[Plain-text document sources]
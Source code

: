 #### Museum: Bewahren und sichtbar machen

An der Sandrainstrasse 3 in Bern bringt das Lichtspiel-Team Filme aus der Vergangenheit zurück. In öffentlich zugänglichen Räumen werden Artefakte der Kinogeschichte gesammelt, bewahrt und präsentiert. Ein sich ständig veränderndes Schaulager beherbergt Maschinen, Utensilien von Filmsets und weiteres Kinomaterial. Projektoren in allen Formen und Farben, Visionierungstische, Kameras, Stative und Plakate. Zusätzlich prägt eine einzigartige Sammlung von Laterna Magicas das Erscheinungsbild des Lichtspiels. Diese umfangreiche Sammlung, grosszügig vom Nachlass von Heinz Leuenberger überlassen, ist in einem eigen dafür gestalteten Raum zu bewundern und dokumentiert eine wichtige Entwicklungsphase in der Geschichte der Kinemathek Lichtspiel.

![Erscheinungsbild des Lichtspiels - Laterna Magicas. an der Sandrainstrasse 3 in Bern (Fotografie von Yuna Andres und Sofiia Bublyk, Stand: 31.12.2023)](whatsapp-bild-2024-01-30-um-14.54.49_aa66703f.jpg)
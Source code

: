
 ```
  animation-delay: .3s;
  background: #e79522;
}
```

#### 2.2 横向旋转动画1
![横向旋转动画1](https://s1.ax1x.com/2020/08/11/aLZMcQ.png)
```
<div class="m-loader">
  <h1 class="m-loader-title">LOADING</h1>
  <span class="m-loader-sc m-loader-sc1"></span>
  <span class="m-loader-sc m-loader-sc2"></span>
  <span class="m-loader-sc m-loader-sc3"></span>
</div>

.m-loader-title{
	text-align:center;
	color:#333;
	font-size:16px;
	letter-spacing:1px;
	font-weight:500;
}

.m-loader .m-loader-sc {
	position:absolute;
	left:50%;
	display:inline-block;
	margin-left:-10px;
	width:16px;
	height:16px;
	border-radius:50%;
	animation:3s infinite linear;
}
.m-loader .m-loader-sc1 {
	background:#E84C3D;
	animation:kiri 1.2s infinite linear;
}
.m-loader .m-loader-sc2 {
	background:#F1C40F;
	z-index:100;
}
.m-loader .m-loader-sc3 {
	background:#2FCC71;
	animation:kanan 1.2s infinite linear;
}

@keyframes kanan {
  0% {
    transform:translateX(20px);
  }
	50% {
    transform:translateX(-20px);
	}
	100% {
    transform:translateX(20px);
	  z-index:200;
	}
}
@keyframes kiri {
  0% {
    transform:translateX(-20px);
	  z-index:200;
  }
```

§ What is required
Print only these lines, please. They run from the start of the entries above to the line containing "und sichtbar machen", both ends included, and must match exactly.

§ Solution to this exercise
Source code

: #### Museum: Bewahren und sichtbar machen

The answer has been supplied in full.